Hand to God, Red Line Productions, Old Fitz, 24 Feb-26 Mar 2022

 

In a small town Sunday school, Margery is attempting to teach her three students to make puppets as part of the ministry. She's recently widowed and is struggling to raise her quiet son Jason, while handling the attentions both of student Timothy and the overly-handsy Pastor Greg. But when Jason begins a weird relationship with his puppet, Tyrone, everything starts to tumble into chaos. 

Robert Askins' american comedy looks at the limitations of faith and good honest American family values with a brutal honesty - in the intimite confines of the Old Fitz theatre, it's a compelling story full of twists and turns, darkly hilarious and very twisted. 
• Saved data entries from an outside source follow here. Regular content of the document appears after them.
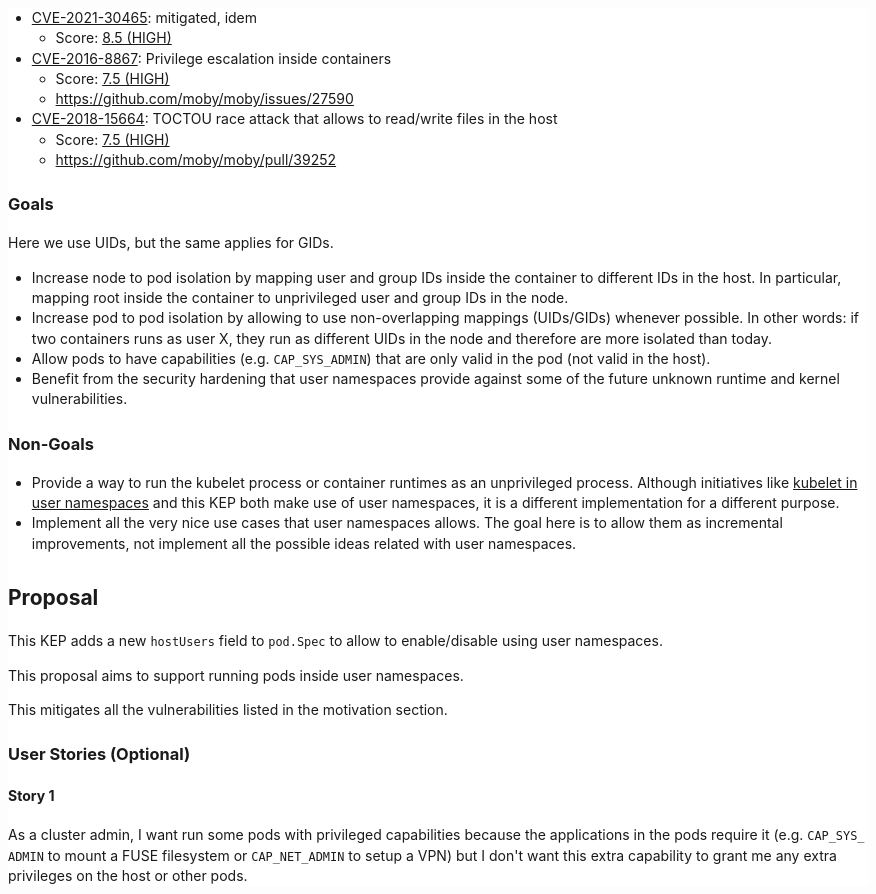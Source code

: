 - [CVE-2021-30465](https://github.com/opencontainers/runc/security/advisories/GHSA-c3xm-pvg7-gh7r): mitigated, idem
  - Score: [8.5 (HIGH)](https://nvd.nist.gov/vuln/detail/CVE-2021-30465)
- [CVE-2016-8867](https://nvd.nist.gov/vuln/detail/CVE-2016-8867): Privilege escalation inside containers
  - Score: [7.5 (HIGH)](https://nvd.nist.gov/vuln/detail/CVE-2016-8867)
  - https://github.com/moby/moby/issues/27590
- [CVE-2018-15664](https://nvd.nist.gov/vuln/detail/CVE-2018-15664): TOCTOU race attack that allows to read/write files in the host
  - Score: [7.5 (HIGH)](https://nvd.nist.gov/vuln/detail/CVE-2018-15664)
  - https://github.com/moby/moby/pull/39252

### Goals

Here we use UIDs, but the same applies for GIDs.

- Increase node to pod isolation by mapping user and group IDs
  inside the container to different IDs in the host. In particular, mapping root
  inside the container to unprivileged user and group IDs in the node.
- Increase pod to pod isolation by allowing to use non-overlapping mappings
  (UIDs/GIDs) whenever possible. In other words: if two containers runs as user
  X, they run as different UIDs in the node and therefore are more isolated than today.
- Allow pods to have capabilities (e.g. `CAP_SYS_ADMIN`) that are only valid in
  the pod (not valid in the host).
- Benefit from the security hardening that user namespaces provide against some
  of the future unknown runtime and kernel vulnerabilities.

### Non-Goals

- Provide a way to run the kubelet process or container runtimes as an
  unprivileged process. Although initiatives like [kubelet in user
  namespaces][kubelet-userns] and this KEP both make use of user namespaces, it is
  a different implementation for a different purpose.
- Implement all the very nice use cases that user namespaces allows. The goal
  here is to allow them as incremental improvements, not implement all the
  possible ideas related with user namespaces.

[kubelet-userns]: https://github.com/kubernetes/enhancements/tree/master/keps/sig-node/2033-kubelet-in-userns-aka-rootless

## Proposal

This KEP adds a new `hostUsers` field  to `pod.Spec` to allow to enable/disable
using user namespaces.

This proposal aims to support running pods inside user namespaces.

This mitigates all the vulnerabilities listed in the motivation section.

### User Stories (Optional)

#### Story 1

As a cluster admin, I want run some pods with privileged capabilities because
the applications in the pods require it (e.g. `CAP_SYS_ADMIN` to mount a FUSE
filesystem or `CAP_NET_ADMIN` to setup a VPN) but I don't want this extra
capability to grant me any extra privileges on the host or other pods.


[kubernetes.io]: https://kubernetes.io/
[kubernetes/enhancements]: https://git.k8s.io/enhancements
[kubernetes/kubernetes]: https://git.k8s.io/kubernetes
[kubernetes/website]: https://git.k8s.io/website
[kubeletVolumeHost-interface]: https://github.com/kubernetes/kubernetes/blob/36450ee422d57d53a3edaf960f86b356578fe996/pkg/volume/plugins.go#L322
[proto3-defaults]: https://developers.google.com/protocol-buffers/docs/proto3#default
[fsgroup-1]: https://github.com/kubernetes/kubernetes/pull/111090#discussion_r934057520
[fsgroup-2]: https://github.com/kubernetes/kubernetes/pull/111090#discussion_r935802376
[dns-in-container]: https://github.com/kubernetes/kubernetes/blob/7a55b76f28eddbbb7abf69038d4bd5abab833b4f/pkg/kubelet/network/dns/dns.go#L452-L479
[ensure-hosts-file]: https://github.com/kubernetes/kubernetes/blob/7a55b76f28eddbbb7abf69038d4bd5abab833b4f/pkg/kubelet/kubelet_pods.go#L327-L347
[containerd-mounts-files]: https://github.com/containerd/containerd/blob/3d32da8f607a2a43d7157499254713f42b3c6701/pkg/cri/server/container_create_linux.go#L61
As anyone who saw "Appleton Ladies Potato Race" knows, Merridy Eastman has a great skill at appearing joyously demented on stage, and she channels this skill well into the stressed out Sunday school teacher who crosses several ethical boundries on the way to relieving her tensions. Phillip Lynch has the double role of Jason and Tyrone, skillfully splitting the two of them so you really believe his right arm is an entirely different person taking over, and letting Tyrone take the focus as he becomes more and more powerful as an agent of chaos. There's a skill and lack of ego in letting the puppet be the focus rather than the actor drawing attention to themselves. Elsewhere, Ryan Morgan is gleefully driven as the troubled Timothy, Gerard Carroll projects smug complacency as Pastor Greg and Michelle Ny as Jason's protector Jessica is charming, fierce and surprisingly seductive in turns. 

Director Alexander Berlarge has previously delivered two great reinventions of modern musicals in Cry Baby and American Psycho - here he gives us a seemingly cosy playroom that turns into a nightmare, mostly providing truth and pace to the piece (although the epilogue feels a little awkwardly placed, and maybe needs to be picked up with more pace after the climax to avoid feeling extraneous). There's great set and costume design from Emma White and lighting and sound design from  Phoebe Pilcher
and Daniel Herten. It's a fine production that does credit to a script that could feel snarky or shallow in lesser hands - here all the characters, even the demonic puppet, feel real and three-dimensional. Definitely worth catching.